**GOAL OF THE EXERCISE**.
Nothing but the lines from the first line of the entries through the line with "[2] Q. Shi and" should appear in the answer, transcribed exactly and free of pictures.

━━━ MATERIAL FOR THIS EXERCISE ━━━

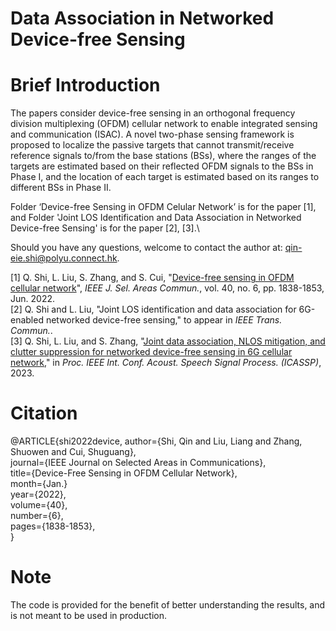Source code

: # Data Association in Networked Device-free Sensing

# Brief Introduction
The papers consider device-free sensing in an orthogonal frequency division multiplexing (OFDM) cellular network to enable integrated sensing and communication (ISAC). A novel two-phase sensing framework is proposed to localize the passive targets that cannot transmit/receive reference signals to/from the base stations (BSs), where the ranges of the targets are estimated based on their reflected OFDM signals to the BSs in Phase I, and the location of each target is estimated based on its ranges to different BSs in Phase II. 

Folder ‘Device-free Sensing in OFDM Celular Network’ is for the paper [1], and Folder 'Joint LOS Identification and Data Association in Networked Device-free Sensing' is for the paper [2], [3].\

Should you have any questions, welcome to contact the author at: qin-eie.shi@polyu.connect.hk.

[1] Q. Shi, L. Liu, S. Zhang, and S. Cui, "[Device-free sensing in OFDM cellular network](https://arxiv.org/abs/2108.09177)", _IEEE J. Sel. Areas Commun._, vol. 40, no. 6, pp. 1838-1853, Jun. 2022.<br>
[2] Q. Shi and L. Liu, "Joint LOS identification and data association for 6G-enabled networked device-free sensing," to appear in _IEEE Trans. Commun._.<br>
[3] Q. Shi, L. Liu, and S. Zhang, "[Joint data association, NLOS mitigation, and clutter suppression for networked device-free sensing in 6G cellular network](https://arxiv.org/abs/2302.08080)," in _Proc. IEEE Int. Conf. Acoust. Speech Signal Process. (ICASSP)_, 2023.

# Citation 
@ARTICLE{shi2022device,
  author={Shi, Qin and Liu, Liang and Zhang, Shuowen and Cui, Shuguang},\
  journal={IEEE Journal on Selected Areas in Communications}, \
  title={Device-Free Sensing in OFDM Cellular Network}, \
  month={Jan.}\
  year={2022},\
  volume={40},\
  number={6},\
  pages={1838-1853},\
  }
# Note
The code is provided for the benefit of better understanding the results, and is not meant to be used in production.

━━━

**ANSWER TO THIS PROBLEM**.
Source code

: # Data Association in Networked Device-free Sensing

# Brief Introduction
The papers consider device-free sensing in an orthogonal frequency division multiplexing (OFDM) cellular network to enable integrated sensing and communication (ISAC). A novel two-phase sensing framework is proposed to localize the passive targets that cannot transmit/receive reference signals to/from the base stations (BSs), where the ranges of the targets are estimated based on their reflected OFDM signals to the BSs in Phase I, and the location of each target is estimated based on its ranges to different BSs in Phase II. 

Folder ‘Device-free Sensing in OFDM Celular Network’ is for the paper [1], and Folder 'Joint LOS Identification and Data Association in Networked Device-free Sensing' is for the paper [2], [3].\

Should you have any questions, welcome to contact the author at: qin-eie.shi@polyu.connect.hk.

[1] Q. Shi, L. Liu, S. Zhang, and S. Cui, "[Device-free sensing in OFDM cellular network](https://arxiv.org/abs/2108.09177)", _IEEE J. Sel. Areas Commun._, vol. 40, no. 6, pp. 1838-1853, Jun. 2022.<br>
[2] Q. Shi and L. Liu, "Joint LOS identification and data association for 6G-enabled networked device-free sensing," to appear in _IEEE Trans. Commun._.<br>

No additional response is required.